What if. What if. What if.

She could not let herself follow that trail. It would only lead to worse pain.

“Tell me more about the Moon.” Mirquios leaned his head against the leather of the chair as she inhaled, trying to pin a place to start.

“When I was a little girl, my father used to tell me that the Moon was my real mother. That I was a drop of liquid moonlight escaped to the courts, and that he and my mother loved me too much to let me return. I used to cry in my bed, thinking I didn’t belong there.”

“Lu,” he breathed, reaching a hand upward, toward the soft silk falling over her arm, but he thought better of it.

Lunelle had never said her next words out loud, never dared let them pass her lips.

“I think I’ve always felt like my court wasn’t my home, somewhere deep down.”

They sat in the silence of what she didn’t say—what shecouldn’tsay. That she’d never felt settled because, all this time, she’d never had him. That home would always be wherever he was—Moon, Mercury, or anywhere in between.
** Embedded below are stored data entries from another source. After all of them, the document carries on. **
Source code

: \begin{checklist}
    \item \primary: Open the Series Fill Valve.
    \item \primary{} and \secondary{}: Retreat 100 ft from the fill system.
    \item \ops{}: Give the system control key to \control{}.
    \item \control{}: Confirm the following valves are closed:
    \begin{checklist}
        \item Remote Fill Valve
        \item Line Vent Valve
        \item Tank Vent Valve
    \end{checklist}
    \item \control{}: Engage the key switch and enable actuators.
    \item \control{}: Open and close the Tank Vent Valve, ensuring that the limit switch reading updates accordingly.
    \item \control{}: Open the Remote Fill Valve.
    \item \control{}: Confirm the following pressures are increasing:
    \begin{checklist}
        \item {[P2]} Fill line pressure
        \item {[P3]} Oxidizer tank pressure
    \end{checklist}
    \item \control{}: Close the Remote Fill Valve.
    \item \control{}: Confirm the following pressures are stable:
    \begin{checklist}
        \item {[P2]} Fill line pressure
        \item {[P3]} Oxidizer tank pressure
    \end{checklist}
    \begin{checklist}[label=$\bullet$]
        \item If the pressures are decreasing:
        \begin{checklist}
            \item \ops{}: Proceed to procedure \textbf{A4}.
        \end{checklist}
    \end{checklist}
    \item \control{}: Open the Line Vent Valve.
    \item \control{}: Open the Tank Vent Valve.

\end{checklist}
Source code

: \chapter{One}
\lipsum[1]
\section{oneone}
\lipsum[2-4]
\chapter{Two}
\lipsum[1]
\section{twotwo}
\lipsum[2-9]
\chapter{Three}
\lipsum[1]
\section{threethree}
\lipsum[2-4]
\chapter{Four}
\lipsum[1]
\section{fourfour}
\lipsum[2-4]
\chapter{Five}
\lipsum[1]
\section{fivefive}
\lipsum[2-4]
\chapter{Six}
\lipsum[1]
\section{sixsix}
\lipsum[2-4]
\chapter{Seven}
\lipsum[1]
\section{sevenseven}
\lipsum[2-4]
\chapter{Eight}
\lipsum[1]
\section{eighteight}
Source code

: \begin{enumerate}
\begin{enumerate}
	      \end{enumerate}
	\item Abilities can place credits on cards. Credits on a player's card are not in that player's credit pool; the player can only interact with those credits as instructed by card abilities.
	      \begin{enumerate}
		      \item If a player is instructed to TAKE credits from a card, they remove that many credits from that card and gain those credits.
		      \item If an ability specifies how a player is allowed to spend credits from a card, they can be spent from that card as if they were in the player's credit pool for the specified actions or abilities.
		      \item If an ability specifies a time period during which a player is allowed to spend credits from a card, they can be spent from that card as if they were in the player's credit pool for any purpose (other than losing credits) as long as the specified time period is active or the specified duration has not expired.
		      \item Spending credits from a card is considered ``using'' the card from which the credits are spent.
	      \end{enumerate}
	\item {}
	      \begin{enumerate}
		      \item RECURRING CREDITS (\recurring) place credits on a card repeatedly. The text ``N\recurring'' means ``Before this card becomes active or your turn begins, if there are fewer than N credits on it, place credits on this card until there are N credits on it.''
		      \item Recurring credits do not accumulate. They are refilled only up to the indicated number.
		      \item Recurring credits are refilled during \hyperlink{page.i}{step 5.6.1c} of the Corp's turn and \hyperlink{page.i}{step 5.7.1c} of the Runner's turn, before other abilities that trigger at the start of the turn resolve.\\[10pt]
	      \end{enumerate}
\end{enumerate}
“Take the bed,” he said, pointing to his unmade mattress. “I’ll stay in the chair.”

“You don’t have?—”

The fire in his eyes stopped her protest. He was not interested in her independence. She resigned herself to his request and climbed over him, slipping beneath his soft sheets and letting the scent of him drown her as she fell into another world—the dream world they’d created together—her library, where he was already waiting with a fresh cup of tea and a new book.

She pulled her shoulders back, shaking off the misery from the evening.

“We need a plan for tomorrow,” she said.

Mirquios waited for her to elaborate.

“My sister will sense what’s happened immediately. If we’re going to suffer apart, I do not wish to bring her into it.”

“Of course,” he said, a smirk unfolding.

“What?”

“I like Princess Lunelle, but my gods, Queen Lunelle does something frightening to me,” he murmured, his bright eyes dancing as he watched her regal posture return, the desire to protect her sister reminding her just who she was.